Stored data:
· · · · · · ·
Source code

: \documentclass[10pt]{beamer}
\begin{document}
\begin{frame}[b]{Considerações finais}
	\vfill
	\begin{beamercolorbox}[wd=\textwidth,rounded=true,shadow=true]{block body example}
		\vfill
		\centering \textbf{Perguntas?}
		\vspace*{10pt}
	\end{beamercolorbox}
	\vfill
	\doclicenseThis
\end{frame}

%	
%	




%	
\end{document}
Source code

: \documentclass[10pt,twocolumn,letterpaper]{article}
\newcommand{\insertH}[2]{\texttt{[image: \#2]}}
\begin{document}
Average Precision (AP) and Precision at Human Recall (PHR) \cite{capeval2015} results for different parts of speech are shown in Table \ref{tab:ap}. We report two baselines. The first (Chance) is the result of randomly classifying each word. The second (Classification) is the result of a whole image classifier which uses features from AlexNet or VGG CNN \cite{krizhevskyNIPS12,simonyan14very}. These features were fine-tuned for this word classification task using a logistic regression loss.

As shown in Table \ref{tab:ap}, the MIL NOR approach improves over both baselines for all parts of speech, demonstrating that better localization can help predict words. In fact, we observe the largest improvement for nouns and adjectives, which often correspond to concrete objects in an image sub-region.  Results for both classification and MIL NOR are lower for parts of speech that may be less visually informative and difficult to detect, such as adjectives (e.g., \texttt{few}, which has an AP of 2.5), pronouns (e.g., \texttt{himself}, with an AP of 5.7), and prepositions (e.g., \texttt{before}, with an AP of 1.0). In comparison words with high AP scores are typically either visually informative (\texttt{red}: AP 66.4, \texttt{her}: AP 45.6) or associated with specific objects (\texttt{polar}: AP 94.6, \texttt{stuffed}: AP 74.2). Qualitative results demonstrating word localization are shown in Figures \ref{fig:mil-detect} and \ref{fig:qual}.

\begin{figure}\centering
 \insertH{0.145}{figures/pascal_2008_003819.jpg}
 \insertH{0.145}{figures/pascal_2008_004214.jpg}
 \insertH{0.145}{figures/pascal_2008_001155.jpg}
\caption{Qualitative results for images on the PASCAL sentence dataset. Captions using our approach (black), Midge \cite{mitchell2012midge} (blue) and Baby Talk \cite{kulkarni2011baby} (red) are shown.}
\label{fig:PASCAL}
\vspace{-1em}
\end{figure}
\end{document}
· · · · · · ·
Task to complete: Copy each entry exactly, with nothing added or dropped.

Completed exercise:
Source code

: \documentclass[10pt]{beamer}
\begin{document}
\begin{frame}[b]{Considerações finais}
	\vfill
	\begin{beamercolorbox}[wd=\textwidth,rounded=true,shadow=true]{block body example}
		\vfill
		\centering \textbf{Perguntas?}
		\vspace*{10pt}
	\end{beamercolorbox}
	\vfill
	\doclicenseThis
\end{frame}

%	
%	




%	
\end{document}
Source code

: \documentclass[10pt,twocolumn,letterpaper]{article}
\newcommand{\insertH}[2]{\texttt{[image: \#2]}}
\begin{document}
Average Precision (AP) and Precision at Human Recall (PHR) \cite{capeval2015} results for different parts of speech are shown in Table \ref{tab:ap}. We report two baselines. The first (Chance) is the result of randomly classifying each word. The second (Classification) is the result of a whole image classifier which uses features from AlexNet or VGG CNN \cite{krizhevskyNIPS12,simonyan14very}. These features were fine-tuned for this word classification task using a logistic regression loss.

As shown in Table \ref{tab:ap}, the MIL NOR approach improves over both baselines for all parts of speech, demonstrating that better localization can help predict words. In fact, we observe the largest improvement for nouns and adjectives, which often correspond to concrete objects in an image sub-region.  Results for both classification and MIL NOR are lower for parts of speech that may be less visually informative and difficult to detect, such as adjectives (e.g., \texttt{few}, which has an AP of 2.5), pronouns (e.g., \texttt{himself}, with an AP of 5.7), and prepositions (e.g., \texttt{before}, with an AP of 1.0). In comparison words with high AP scores are typically either visually informative (\texttt{red}: AP 66.4, \texttt{her}: AP 45.6) or associated with specific objects (\texttt{polar}: AP 94.6, \texttt{stuffed}: AP 74.2). Qualitative results demonstrating word localization are shown in Figures \ref{fig:mil-detect} and \ref{fig:qual}.

\begin{figure}\centering
 \insertH{0.145}{figures/pascal_2008_003819.jpg}
 \insertH{0.145}{figures/pascal_2008_004214.jpg}
 \insertH{0.145}{figures/pascal_2008_001155.jpg}
\caption{Qualitative results for images on the PASCAL sentence dataset. Captions using our approach (black), Midge \cite{mitchell2012midge} (blue) and Baby Talk \cite{kulkarni2011baby} (red) are shown.}
\label{fig:PASCAL}
\vspace{-1em}
\end{figure}
\end{document}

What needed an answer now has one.